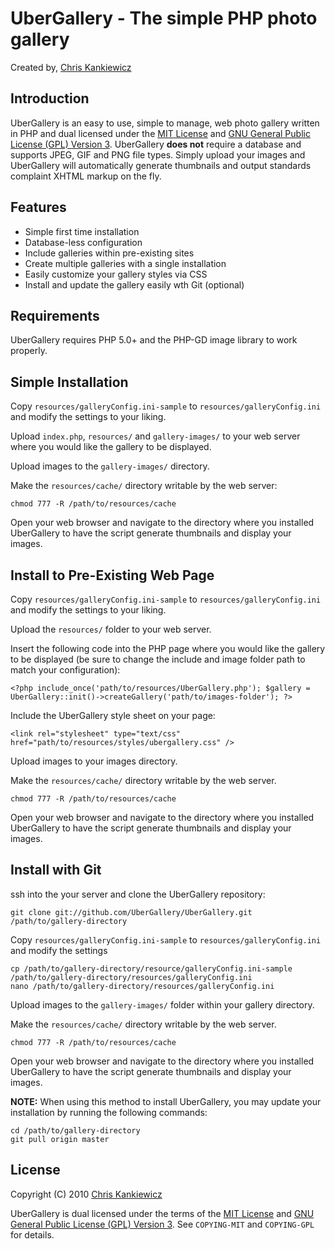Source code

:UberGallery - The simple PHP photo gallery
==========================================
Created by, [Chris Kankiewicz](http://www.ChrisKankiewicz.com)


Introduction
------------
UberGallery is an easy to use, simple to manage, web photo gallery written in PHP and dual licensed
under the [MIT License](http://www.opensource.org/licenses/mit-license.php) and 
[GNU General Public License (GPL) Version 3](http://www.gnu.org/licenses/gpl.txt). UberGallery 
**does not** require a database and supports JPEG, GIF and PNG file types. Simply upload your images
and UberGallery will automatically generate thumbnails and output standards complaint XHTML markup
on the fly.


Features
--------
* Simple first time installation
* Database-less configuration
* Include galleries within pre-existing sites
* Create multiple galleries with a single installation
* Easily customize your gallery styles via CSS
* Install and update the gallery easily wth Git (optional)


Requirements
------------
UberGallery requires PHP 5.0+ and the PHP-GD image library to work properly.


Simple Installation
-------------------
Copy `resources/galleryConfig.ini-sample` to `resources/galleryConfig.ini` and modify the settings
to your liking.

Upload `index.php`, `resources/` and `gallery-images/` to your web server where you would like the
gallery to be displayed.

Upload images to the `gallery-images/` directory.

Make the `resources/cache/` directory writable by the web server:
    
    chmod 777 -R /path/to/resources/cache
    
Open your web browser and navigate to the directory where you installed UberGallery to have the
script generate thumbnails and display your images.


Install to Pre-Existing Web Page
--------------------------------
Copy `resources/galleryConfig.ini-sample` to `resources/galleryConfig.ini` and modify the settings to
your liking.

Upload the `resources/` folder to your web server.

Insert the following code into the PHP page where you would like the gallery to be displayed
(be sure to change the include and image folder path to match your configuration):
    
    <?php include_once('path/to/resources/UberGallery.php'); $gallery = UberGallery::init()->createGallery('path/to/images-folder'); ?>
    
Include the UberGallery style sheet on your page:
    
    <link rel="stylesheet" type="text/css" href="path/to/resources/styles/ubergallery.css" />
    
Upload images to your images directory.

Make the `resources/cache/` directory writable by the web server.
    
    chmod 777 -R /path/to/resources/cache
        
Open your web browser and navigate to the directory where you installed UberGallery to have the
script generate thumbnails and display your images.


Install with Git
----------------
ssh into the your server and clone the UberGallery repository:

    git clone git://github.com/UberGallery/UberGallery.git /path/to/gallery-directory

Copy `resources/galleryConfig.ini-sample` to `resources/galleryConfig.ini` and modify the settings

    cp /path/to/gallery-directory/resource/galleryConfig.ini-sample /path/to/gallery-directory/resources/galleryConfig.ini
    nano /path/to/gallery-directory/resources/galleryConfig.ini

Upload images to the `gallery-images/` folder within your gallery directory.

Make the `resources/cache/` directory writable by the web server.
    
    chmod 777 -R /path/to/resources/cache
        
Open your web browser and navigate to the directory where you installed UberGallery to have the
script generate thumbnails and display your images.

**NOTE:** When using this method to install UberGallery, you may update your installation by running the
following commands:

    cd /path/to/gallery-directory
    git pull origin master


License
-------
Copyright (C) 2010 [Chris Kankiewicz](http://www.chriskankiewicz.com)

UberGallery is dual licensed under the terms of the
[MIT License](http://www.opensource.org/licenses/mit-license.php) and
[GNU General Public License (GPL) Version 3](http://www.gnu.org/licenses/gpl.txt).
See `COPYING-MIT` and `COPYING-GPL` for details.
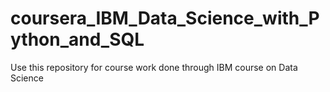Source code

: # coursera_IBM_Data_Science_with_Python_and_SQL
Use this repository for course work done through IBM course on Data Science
◇ ◇ ◇
- _What to produce_: What's needed is an exact retyping of the records, pictures excluded.

- _Solution to the exercise_:
Source code

:UberGallery - The simple PHP photo gallery
==========================================
Created by, [Chris Kankiewicz](http://www.ChrisKankiewicz.com)


Introduction
------------
UberGallery is an easy to use, simple to manage, web photo gallery written in PHP and dual licensed
under the [MIT License](http://www.opensource.org/licenses/mit-license.php) and 
[GNU General Public License (GPL) Version 3](http://www.gnu.org/licenses/gpl.txt). UberGallery 
**does not** require a database and supports JPEG, GIF and PNG file types. Simply upload your images
and UberGallery will automatically generate thumbnails and output standards complaint XHTML markup
on the fly.


Features
--------
* Simple first time installation
* Database-less configuration
* Include galleries within pre-existing sites
* Create multiple galleries with a single installation
* Easily customize your gallery styles via CSS
* Install and update the gallery easily wth Git (optional)


Requirements
------------
UberGallery requires PHP 5.0+ and the PHP-GD image library to work properly.


Simple Installation
-------------------
Copy `resources/galleryConfig.ini-sample` to `resources/galleryConfig.ini` and modify the settings
to your liking.

Upload `index.php`, `resources/` and `gallery-images/` to your web server where you would like the
gallery to be displayed.

Upload images to the `gallery-images/` directory.

Make the `resources/cache/` directory writable by the web server:
    
    chmod 777 -R /path/to/resources/cache
    
Open your web browser and navigate to the directory where you installed UberGallery to have the
script generate thumbnails and display your images.


Install to Pre-Existing Web Page
--------------------------------
Copy `resources/galleryConfig.ini-sample` to `resources/galleryConfig.ini` and modify the settings to
your liking.

Upload the `resources/` folder to your web server.

Insert the following code into the PHP page where you would like the gallery to be displayed
(be sure to change the include and image folder path to match your configuration):
    
    <?php include_once('path/to/resources/UberGallery.php'); $gallery = UberGallery::init()->createGallery('path/to/images-folder'); ?>
    
Include the UberGallery style sheet on your page:
    
    <link rel="stylesheet" type="text/css" href="path/to/resources/styles/ubergallery.css" />
    
Upload images to your images directory.

Make the `resources/cache/` directory writable by the web server.
    
    chmod 777 -R /path/to/resources/cache
        
Open your web browser and navigate to the directory where you installed UberGallery to have the
script generate thumbnails and display your images.


Install with Git
----------------
ssh into the your server and clone the UberGallery repository:

    git clone git://github.com/UberGallery/UberGallery.git /path/to/gallery-directory

Copy `resources/galleryConfig.ini-sample` to `resources/galleryConfig.ini` and modify the settings

    cp /path/to/gallery-directory/resource/galleryConfig.ini-sample /path/to/gallery-directory/resources/galleryConfig.ini
    nano /path/to/gallery-directory/resources/galleryConfig.ini

Upload images to the `gallery-images/` folder within your gallery directory.

Make the `resources/cache/` directory writable by the web server.
    
    chmod 777 -R /path/to/resources/cache
        
Open your web browser and navigate to the directory where you installed UberGallery to have the
script generate thumbnails and display your images.

**NOTE:** When using this method to install UberGallery, you may update your installation by running the
following commands:

    cd /path/to/gallery-directory
    git pull origin master


License
-------
Copyright (C) 2010 [Chris Kankiewicz](http://www.chriskankiewicz.com)

UberGallery is dual licensed under the terms of the
[MIT License](http://www.opensource.org/licenses/mit-license.php) and
[GNU General Public License (GPL) Version 3](http://www.gnu.org/licenses/gpl.txt).
See `COPYING-MIT` and `COPYING-GPL` for details.
Source code

: # coursera_IBM_Data_Science_with_Python_and_SQL
Use this repository for course work done through IBM course on Data Science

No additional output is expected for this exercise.